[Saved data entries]
------------------------------------

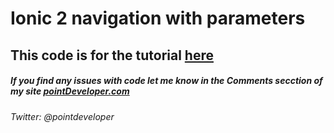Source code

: # Ionic 2 navigation with parameters
## This code is for the tutorial [here](http://pointdeveloper.com/ionic-2-beginner-navigating-between-pages/) 

##### If you find any issues with code let me know in the Comments secction of my site [pointDeveloper.com](http://pointdeveloper.com)
###### Twitter: @pointdeveloper

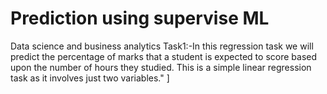 
#  Prediction using supervise ML

Data science and business analytics
Task1:-In this regression task we will predict the percentage of marks that a student is expected to score based upon the number of hours they studied. This is a simple linear regression task as it involves just two variables."
   ]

------------------------------------

**WHAT THE EXERCISE ASKS**
Copy every record exactly, without the pictures.

**RESULT**
Source code

: # Ionic 2 navigation with parameters
## This code is for the tutorial [here](http://pointdeveloper.com/ionic-2-beginner-navigating-between-pages/) 

##### If you find any issues with code let me know in the Comments secction of my site [pointDeveloper.com](http://pointdeveloper.com)
###### Twitter: @pointdeveloper

#  Prediction using supervise ML

Data science and business analytics
Task1:-In this regression task we will predict the percentage of marks that a student is expected to score based upon the number of hours they studied. This is a simple linear regression task as it involves just two variables."
   ]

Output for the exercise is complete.